JORNAL CARREIRA & SUCESSO - 17 de setembro de 2001 - 98ª. EDIÇÃO

  SIMPLIFIQUE A SUA VIDA 

...e libere tempo para fazer o que mais gosta

Por Cristina Azevedo
(da revista Seleções)


Há cerca de dois anos, a advogada Gratiela Folly Rodrigues Barreto, do Rio de Janeiro - RJ, percebeu que estava acordando cada vez mais cedo e dormindo cada vez mais tarde para dar conta de todas as tarefas diárias. A esposa, mãe e funcionária do Tribunal Regional do Trabalho cumpria suas responsabilidades, mas faltava tempo para fazer o que para ela era mais importante.


Ela e o marido, o arquiteto José Lindemberg, começaram a buscar meios de simplificar suas vidas. "Tivemos que decidir o que era realmente importante", diz Gratiela. Eles sabiam que precisavam de mais tempo com as filhas Natália, 11 anos, Júlia, 8, e Mayla, 5, além de fazer exercícios físicos, alimentar-se corretamente e estabelecer amizades.


Então, o casal decidiu viver mais modestamente: ao voltar ao trabalho depois da quarta gravidez, ela abriu mão da função de assistente-secretária do juiz que exercia no tribunal, tornando-se assessora administrativa do juiz. Dessa forma, passaria a trabalhar em casa. Embora a decisão significasse uma queda de 30% a 40% no salário – e um orçamento mais apertado –, Gratiela pôde reduzir o ritmo de atividades. As filhas não precisariam mais de cursos extracurriculares para preencher o dia, o casal teria mais tempo juntos e Gratiela poderia desenvolver uma atividade física. O marido também ficou menos sobrecarregado, pois não precisaria mais pegar as meninas na escola.

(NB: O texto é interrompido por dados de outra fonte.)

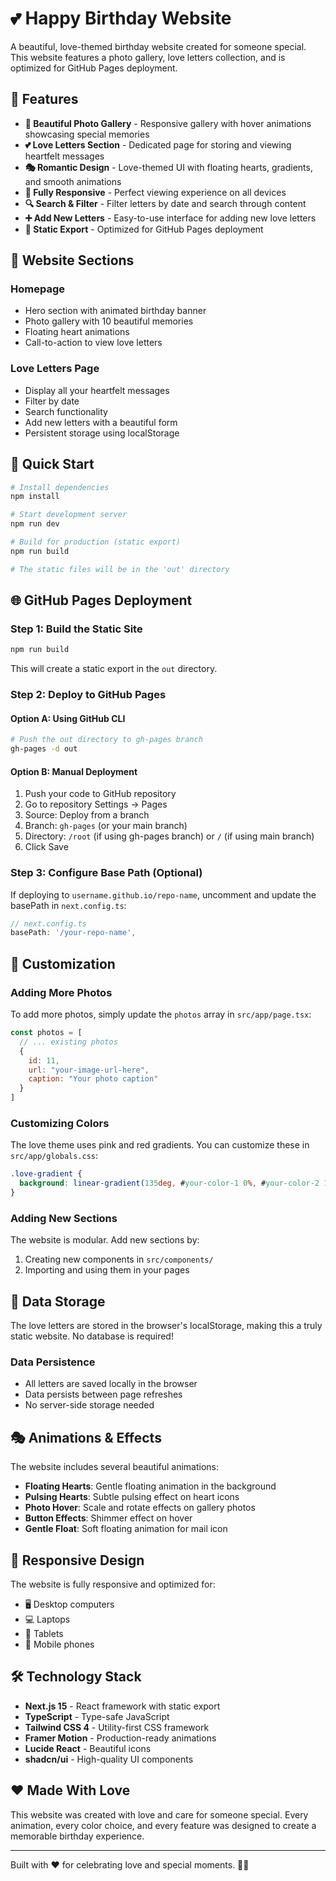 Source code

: # 💕 Happy Birthday Website

A beautiful, love-themed birthday website created for someone special. This website features a photo gallery, love letters collection, and is optimized for GitHub Pages deployment.

## 🎨 Features

- **📸 Beautiful Photo Gallery** - Responsive gallery with hover animations showcasing special memories
- **💕 Love Letters Section** - Dedicated page for storing and viewing heartfelt messages
- **🎭 Romantic Design** - Love-themed UI with floating hearts, gradients, and smooth animations
- **📱 Fully Responsive** - Perfect viewing experience on all devices
- **🔍 Search & Filter** - Filter letters by date and search through content
- **➕ Add New Letters** - Easy-to-use interface for adding new love letters
- **🚀 Static Export** - Optimized for GitHub Pages deployment

## 🌹 Website Sections

### Homepage
- Hero section with animated birthday banner
- Photo gallery with 10 beautiful memories
- Floating heart animations
- Call-to-action to view love letters

### Love Letters Page
- Display all your heartfelt messages
- Filter by date
- Search functionality
- Add new letters with a beautiful form
- Persistent storage using localStorage

## 🚀 Quick Start

```bash
# Install dependencies
npm install

# Start development server
npm run dev

# Build for production (static export)
npm run build

# The static files will be in the 'out' directory
```

## 🌐 GitHub Pages Deployment

### Step 1: Build the Static Site
```bash
npm run build
```
This will create a static export in the `out` directory.

### Step 2: Deploy to GitHub Pages

#### Option A: Using GitHub CLI
```bash
# Push the out directory to gh-pages branch
gh-pages -d out
```

#### Option B: Manual Deployment
1. Push your code to GitHub repository
2. Go to repository Settings → Pages
3. Source: Deploy from a branch
4. Branch: `gh-pages` (or your main branch)
5. Directory: `/root` (if using gh-pages branch) or `/` (if using main branch)
6. Click Save

### Step 3: Configure Base Path (Optional)
If deploying to `username.github.io/repo-name`, uncomment and update the basePath in `next.config.ts`:

```javascript
// next.config.ts
basePath: '/your-repo-name',
```

## 🎨 Customization

### Adding More Photos
To add more photos, simply update the `photos` array in `src/app/page.tsx`:

```javascript
const photos = [
  // ... existing photos
  {
    id: 11,
    url: "your-image-url-here",
    caption: "Your photo caption"
  }
]
```

### Customizing Colors
The love theme uses pink and red gradients. You can customize these in `src/app/globals.css`:

```css
.love-gradient {
  background: linear-gradient(135deg, #your-color-1 0%, #your-color-2 100%);
}
```

### Adding New Sections
The website is modular. Add new sections by:
1. Creating new components in `src/components/`
2. Importing and using them in your pages

## 💾 Data Storage

The love letters are stored in the browser's localStorage, making this a truly static website. No database is required!

### Data Persistence
- All letters are saved locally in the browser
- Data persists between page refreshes
- No server-side storage needed

## 🎭 Animations & Effects

The website includes several beautiful animations:

- **Floating Hearts**: Gentle floating animation in the background
- **Pulsing Hearts**: Subtle pulsing effect on heart icons
- **Photo Hover**: Scale and rotate effects on gallery photos
- **Button Effects**: Shimmer effect on hover
- **Gentle Float**: Soft floating animation for mail icon

## 📱 Responsive Design

The website is fully responsive and optimized for:
- 🖥️ Desktop computers
- 💻 Laptops
- 📱 Tablets
- 📱 Mobile phones

## 🛠️ Technology Stack

- **Next.js 15** - React framework with static export
- **TypeScript** - Type-safe JavaScript
- **Tailwind CSS 4** - Utility-first CSS framework
- **Framer Motion** - Production-ready animations
- **Lucide React** - Beautiful icons
- **shadcn/ui** - High-quality UI components

## ❤️ Made With Love

This website was created with love and care for someone special. Every animation, every color choice, and every feature was designed to create a memorable birthday experience.

---

Built with ❤️ for celebrating love and special moments. 🎉✨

"Ainda sou dedicada ao meu trabalho, mas hoje me alimento melhor e minha saúde melhorou. Não tenho mais pressão alta, cansaço ou dores de cabeça. Minha vida está mais simplificada. Por ser capaz de controlar meus horários, tenho tempo livre e posso comparecer às festas escolares, onde antes minha mãe me representava. Vejo que minhas filhas choram menos. Agora conheço as mães de seus colegas e, se for preciso, uma delas pode buscar as meninas no colégio. Definitivamente, minha família ganhou muito com essa mudança."

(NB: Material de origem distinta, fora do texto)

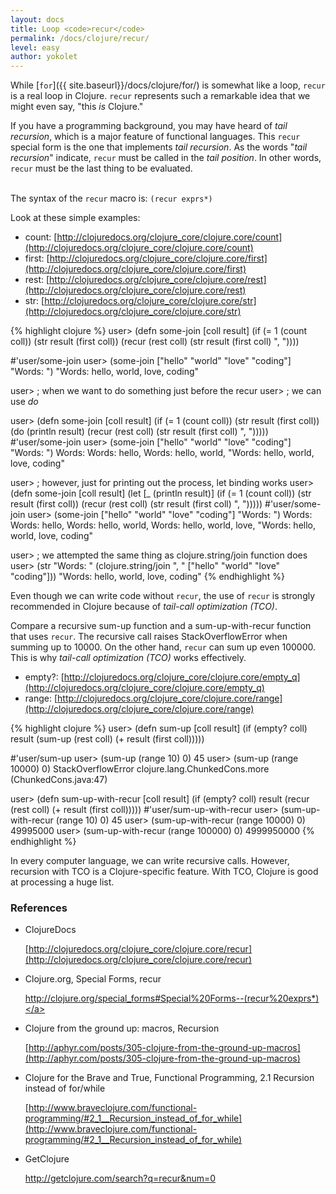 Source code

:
 ```yaml
---
layout: docs
title: Loop <code>recur</code>
permalink: /docs/clojure/recur/
level: easy
author: yokolet
---
```


While [`for`]({{ site.baseurl}}/docs/clojure/for/) is somewhat like a loop,
`recur` is a real loop in Clojure.
`recur` represents such a remarkable idea that we might even say, "this *is* Clojure."

If you have a programming background, you may have heard of *tail recursion*,
which is a major feature of functional languages.
This `recur` special form is the one that implements *tail recursion*.
As the words "*tail recursion*" indicate, `recur` must be called in the *tail position*.
In other words, `recur` must be the last thing to be evaluated.
<br/><br/>

The syntax of the `recur` macro is: `(recur exprs*)`

Look at these simple examples:

  - count: [http://clojuredocs.org/clojure_core/clojure.core/count](http://clojuredocs.org/clojure_core/clojure.core/count)
  - first: [http://clojuredocs.org/clojure_core/clojure.core/first](http://clojuredocs.org/clojure_core/clojure.core/first)
  - rest: [http://clojuredocs.org/clojure_core/clojure.core/rest](http://clojuredocs.org/clojure_core/clojure.core/rest)
  - str: [http://clojuredocs.org/clojure_core/clojure.core/str](http://clojuredocs.org/clojure_core/clojure.core/str)

{% highlight clojure %}
user> (defn some-join [coll result]
        (if (= 1 (count coll)) (str result (first coll))
          (recur (rest coll) (str result (first coll) ", "))))

#'user/some-join
user> (some-join ["hello" "world" "love" "coding"] "Words: ")
"Words: hello, world, love, coding"

user> ; when we want to do something just before the recur
user> ; we can use *do*

user> (defn some-join [coll result]
          (if (= 1 (count coll)) (str result (first coll))
            (do
              (println result)
              (recur (rest coll) (str result (first coll) ", ")))))
#'user/some-join
user> (some-join ["hello" "world" "love" "coding"] "Words: ")
Words:
Words: hello,
Words: hello, world,
"Words: hello, world, love, coding"

user> ; however, just for printing out the process, let binding works
user> (defn some-join [coll result]
        (let [_ (println result)]
          (if (= 1 (count coll)) (str result (first coll))
              (recur (rest coll) (str result (first coll) ", ")))))
#'user/some-join
user> (some-join ["hello" "world" "love" "coding"] "Words: ")
Words:
Words: hello,
Words: hello, world,
Words: hello, world, love,
"Words: hello, world, love, coding"

user> ; we attempted the same thing as clojure.string/join function does
user> (str "Words: " (clojure.string/join ", " ["hello" "world" "love" "coding"]))
"Words: hello, world, love, coding"
{% endhighlight %}
<br/>

Even though we can write code without `recur`, the use of `recur` is strongly recommended in Clojure
because of *tail-call optimization (TCO)*.

Compare a recursive sum-up function and a sum-up-with-recur function that uses `recur`.
The recursive call raises StackOverflowError when summing up to 10000.
On the other hand, `recur` can sum up even 100000.
This is why *tail-call optimization (TCO)* works effectively.

  - empty?: [http://clojuredocs.org/clojure_core/clojure.core/empty_q](http://clojuredocs.org/clojure_core/clojure.core/empty_q)
  - range: [http://clojuredocs.org/clojure_core/clojure.core/range](http://clojuredocs.org/clojure_core/clojure.core/range)

{% highlight clojure %}
user> (defn sum-up [coll result]
        (if (empty? coll) result
          (sum-up (rest coll) (+ result (first coll)))))

#'user/sum-up
user> (sum-up (range 10) 0)
45
user> (sum-up (range 10000) 0)
StackOverflowError   clojure.lang.ChunkedCons.more (ChunkedCons.java:47)


user> (defn sum-up-with-recur [coll result]
        (if (empty? coll) result
          (recur (rest coll) (+ result (first coll)))))
#'user/sum-up-with-recur
user> (sum-up-with-recur (range 10) 0)
45
user> (sum-up-with-recur (range 10000) 0)
49995000
user> (sum-up-with-recur (range 100000) 0)
4999950000
{% endhighlight %}

In every computer language, we can write recursive calls.
However, recursion with TCO is a Clojure-specific feature.
With TCO, Clojure is good at processing a huge list.

### References

- ClojureDocs

    [http://clojuredocs.org/clojure_core/clojure.core/recur](http://clojuredocs.org/clojure_core/clojure.core/recur)

- Clojure.org, Special Forms, recur

    <a href="http://clojure.org/special_forms#Special%20Forms--(recur%20exprs*)">http://clojure.org/special_forms#Special%20Forms--(recur%20exprs*)</a>

- Clojure from the ground up: macros, Recursion

    [http://aphyr.com/posts/305-clojure-from-the-ground-up-macros](http://aphyr.com/posts/305-clojure-from-the-ground-up-macros)


- Clojure for the Brave and True, Functional Programming, 2.1 Recursion instead of for/while

    [http://www.braveclojure.com/functional-programming/#2_1__Recursion_instead_of_for_while](http://www.braveclojure.com/functional-programming/#2_1__Recursion_instead_of_for_while)


- GetClojure

    <a href="http://getclojure.com/search?q=recur&num=0" target="_blank">http://getclojure.com/search?q=recur&num=0</a>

De acordo com estudos recentes, a família Barreto não está sozinha na procura por um ritmo mais lento e uma vida mais satisfatória. Uma pesquisa do professor Esdras Guerreiro Vasconcellos, do Instituto de Psicologia da USP e do Instituto Paulista de Stress, Psicossomática e Psiconeuroimunologia, realizada com mais de 1.500 pessoas em todo o Brasil, mostra que 92,4% delas se queixam da falta de tempo para fazer o que desejam.


Para onde o tempo vai? Para a maioria das pessoas, o trabalho e o deslocamento entre a casa e o emprego dominam o dia. Segundo o Instituto Brasileiro de Geografia e Estatística (IBGE), quando você é empregador, trabalha, em geral, 49 horas por semana. Já os empregados destinam 42 horas semanais ao desempenho de suas funções. E os que trabalham por conta própria, dedicam 38 horas aos afazeres profissionais. A isso se soma uma hora e meia gasta diariamente no trânsito, no Rio de Janeiro - RJ ou em São Paulo- SP, e cerca de uma hora em capitais como Fortaleza - CE, Belo Horizonte - MG, Salvador - BA e Recife - PE.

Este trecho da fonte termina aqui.